EXERCISE AIM:
Look for the string "subsubsection" in the listing below, then copy every line that has it.

RECORDS:
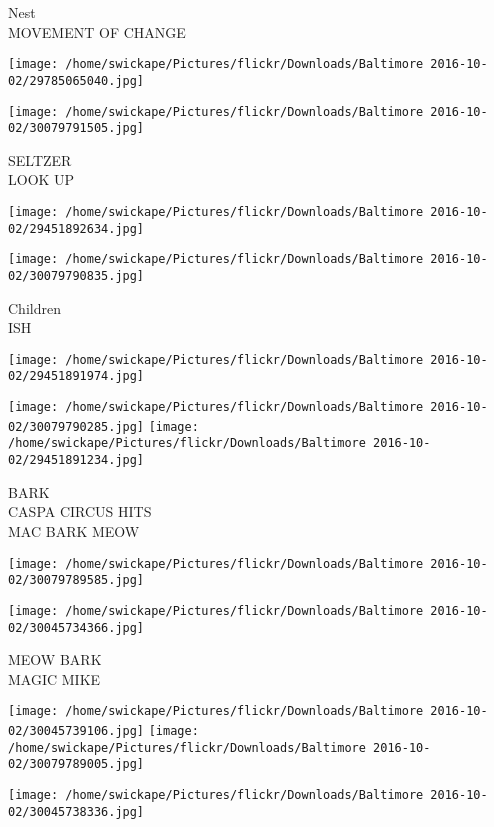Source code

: \documentclass[10pt,letterpaper]{article}
\begin{document}
Nest\\
MOVEMENT OF CHANGE
\pagebreak

\texttt{[image: /home/swickape/Pictures/flickr/Downloads/Baltimore 2016-10-02/29785065040.jpg]}

\vspace{0.25in}
\texttt{[image: /home/swickape/Pictures/flickr/Downloads/Baltimore 2016-10-02/30079791505.jpg]}

SELTZER\\
LOOK UP
\pagebreak

\texttt{[image: /home/swickape/Pictures/flickr/Downloads/Baltimore 2016-10-02/29451892634.jpg]}

\vspace{0.25in}
\texttt{[image: /home/swickape/Pictures/flickr/Downloads/Baltimore 2016-10-02/30079790835.jpg]}

Children\\
ISH
\pagebreak

\texttt{[image: /home/swickape/Pictures/flickr/Downloads/Baltimore 2016-10-02/29451891974.jpg]}

\vspace{0.25in}
\texttt{[image: /home/swickape/Pictures/flickr/Downloads/Baltimore 2016-10-02/30079790285.jpg]}
\texttt{[image: /home/swickape/Pictures/flickr/Downloads/Baltimore 2016-10-02/29451891234.jpg]}

BARK\\
CASPA CIRCUS HITS\\
MAC BARK MEOW
\pagebreak

\texttt{[image: /home/swickape/Pictures/flickr/Downloads/Baltimore 2016-10-02/30079789585.jpg]}

\vspace{0.25in}
\texttt{[image: /home/swickape/Pictures/flickr/Downloads/Baltimore 2016-10-02/30045734366.jpg]}

MEOW BARK\\
MAGIC MIKE
\pagebreak

\texttt{[image: /home/swickape/Pictures/flickr/Downloads/Baltimore 2016-10-02/30045739106.jpg]}
\texttt{[image: /home/swickape/Pictures/flickr/Downloads/Baltimore 2016-10-02/30079789005.jpg]}

\texttt{[image: /home/swickape/Pictures/flickr/Downloads/Baltimore 2016-10-02/30045738336.jpg]}
\end{document}
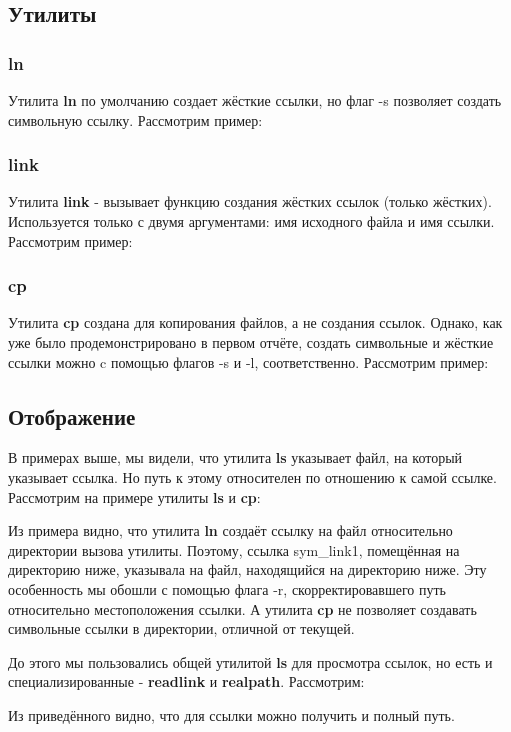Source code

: \documentclass[a4paper]{article}
\begin{document}
\subsection{Утилиты}
\subsubsection{ln}

Утилита \textbf{ln} по умолчанию создает жёсткие ссылки, но флаг -s позволяет создать символьную ссылку. Рассмотрим пример:


\subsubsection{link}

Утилита \textbf{link} - вызывает функцию создания жёстких ссылок (только жёстких). Используется только с двумя аргументами: имя исходного файла и имя ссылки. Рассмотрим пример:


\subsubsection{cp}

Утилита \textbf{cp} создана для копирования файлов, а не создания ссылок. Однако, как уже было продемонстрировано в первом отчёте, создать символьные и жёсткие ссылки можно c помощью флагов -s и -l, соответственно. Рассмотрим пример:


\subsection{Отображение}
В примерах выше, мы видели, что утилита \textbf{ls} указывает файл, на который указывает ссылка. Но путь к этому относителен по отношению к самой ссылке. Рассмотрим на примере утилиты \textbf{ls} и \textbf{cp}:

Из примера видно, что утилита \textbf{ln} создаёт ссылку на файл относительно директории вызова утилиты. Поэтому, ссылка sym\_link1, помещённая на директорию ниже, указывала на файл, находящийся на директорию ниже. Эту особенность мы обошли с помощью флага -r, скорректировавшего путь относительно местоположения ссылки. А утилита \textbf{cp} не позволяет создавать символьные ссылки в директории, отличной от текущей.

До этого мы пользовались общей утилитой \textbf{ls} для просмотра ссылок, но есть и специализированные - \textbf{readlink} и \textbf{realpath}. Рассмотрим:

Из приведённого видно, что для ссылки можно получить и полный путь.
\end{document}
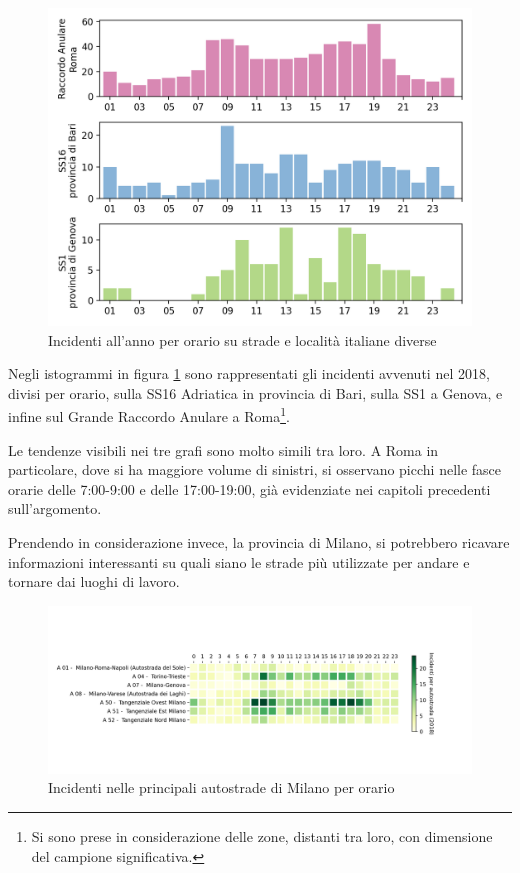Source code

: \documentclass[a4paper,12pt]{report}
\begin{document}
\begin{figure}
    \includegraphics[width=\linewidth]{../src/incidenti/incidenti_aci/orari/orari.png}
    \caption{Incidenti all'anno per orario su strade e località italiane diverse}
    \label{fig:orari-strade-aci}
\end{figure}

Negli istogrammi in figura \ref{fig:orari-strade-aci} sono rappresentati 
gli incidenti avvenuti 
nel 2018, divisi per orario, sulla SS16 Adriatica in provincia di Bari, sulla SS1 
a Genova, e infine sul Grande Raccordo Anulare a 
Roma\footnote{Si sono prese in considerazione delle zone, distanti tra loro, 
con dimensione del campione significativa.}. 

Le tendenze visibili nei tre grafi sono molto simili tra loro. 
A Roma in particolare, dove si ha maggiore 
volume di sinistri, si osservano picchi nelle fasce orarie delle 
7:00-9:00 e delle 17:00-19:00, già evidenziate nei capitoli precedenti sull'argomento. 

Prendendo in considerazione invece, la provincia di Milano, si potrebbero ricavare 
informazioni interessanti su quali siano le strade più utilizzate per 
andare e tornare dai luoghi di lavoro. 

\begin{figure}
    \includegraphics[width=\linewidth]{../src/incidenti/incidenti_aci/orari/tangenziali_autostrade.png}
    \caption{Incidenti nelle principali autostrade di Milano per orario}
    \label{fig:tangenziali-autostrade}
\end{figure}
\end{document}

ANSWER:
\subsubsection{ln}
\subsubsection{link}
\subsubsection{cp}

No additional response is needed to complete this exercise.